Required work
Tally up every line in the records beneath that has "dependence", and write down only the total.

Data section
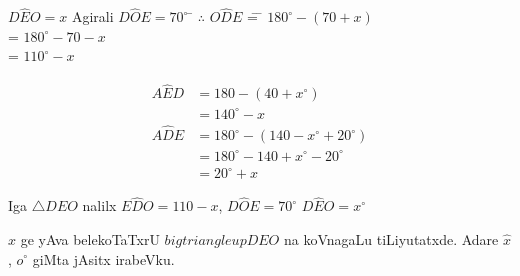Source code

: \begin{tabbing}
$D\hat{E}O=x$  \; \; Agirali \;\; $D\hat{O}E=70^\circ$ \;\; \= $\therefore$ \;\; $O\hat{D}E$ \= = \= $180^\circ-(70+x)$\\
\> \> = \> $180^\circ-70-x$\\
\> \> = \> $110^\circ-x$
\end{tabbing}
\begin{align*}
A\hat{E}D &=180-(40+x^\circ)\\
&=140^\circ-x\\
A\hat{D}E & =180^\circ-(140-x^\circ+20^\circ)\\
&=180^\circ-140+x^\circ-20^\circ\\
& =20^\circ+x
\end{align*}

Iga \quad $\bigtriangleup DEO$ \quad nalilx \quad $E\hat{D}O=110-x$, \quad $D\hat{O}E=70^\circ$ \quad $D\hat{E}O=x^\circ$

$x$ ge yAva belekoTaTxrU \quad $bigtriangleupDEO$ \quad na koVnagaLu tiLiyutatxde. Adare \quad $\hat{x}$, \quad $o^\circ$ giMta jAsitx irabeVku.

* * *

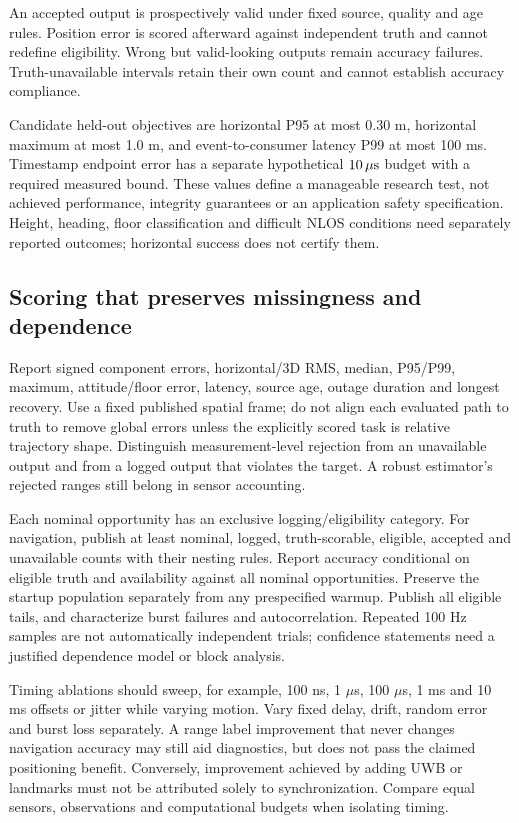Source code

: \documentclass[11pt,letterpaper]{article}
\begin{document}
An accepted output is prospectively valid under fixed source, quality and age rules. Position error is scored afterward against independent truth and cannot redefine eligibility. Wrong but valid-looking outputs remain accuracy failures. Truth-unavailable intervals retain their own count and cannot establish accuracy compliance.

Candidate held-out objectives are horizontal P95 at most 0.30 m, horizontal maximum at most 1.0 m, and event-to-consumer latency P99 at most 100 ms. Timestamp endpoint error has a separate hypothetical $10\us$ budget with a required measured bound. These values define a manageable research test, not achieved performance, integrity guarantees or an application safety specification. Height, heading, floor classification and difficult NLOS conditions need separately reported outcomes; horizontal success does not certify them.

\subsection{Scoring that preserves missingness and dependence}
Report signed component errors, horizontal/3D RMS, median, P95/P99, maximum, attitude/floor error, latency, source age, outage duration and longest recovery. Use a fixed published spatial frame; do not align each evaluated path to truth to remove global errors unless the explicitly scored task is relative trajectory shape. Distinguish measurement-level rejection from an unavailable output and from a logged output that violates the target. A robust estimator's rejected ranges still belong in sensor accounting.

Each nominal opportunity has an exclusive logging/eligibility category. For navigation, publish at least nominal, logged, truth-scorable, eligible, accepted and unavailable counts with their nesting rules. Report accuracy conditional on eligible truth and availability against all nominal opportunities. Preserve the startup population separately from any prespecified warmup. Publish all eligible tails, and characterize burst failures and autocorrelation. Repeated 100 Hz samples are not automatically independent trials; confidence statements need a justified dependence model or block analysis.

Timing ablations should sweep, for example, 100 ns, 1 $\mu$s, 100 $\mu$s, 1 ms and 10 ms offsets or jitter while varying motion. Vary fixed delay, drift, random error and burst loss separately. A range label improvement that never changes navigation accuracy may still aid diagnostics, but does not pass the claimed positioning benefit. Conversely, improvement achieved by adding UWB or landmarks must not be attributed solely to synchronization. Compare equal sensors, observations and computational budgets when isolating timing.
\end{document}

Result
2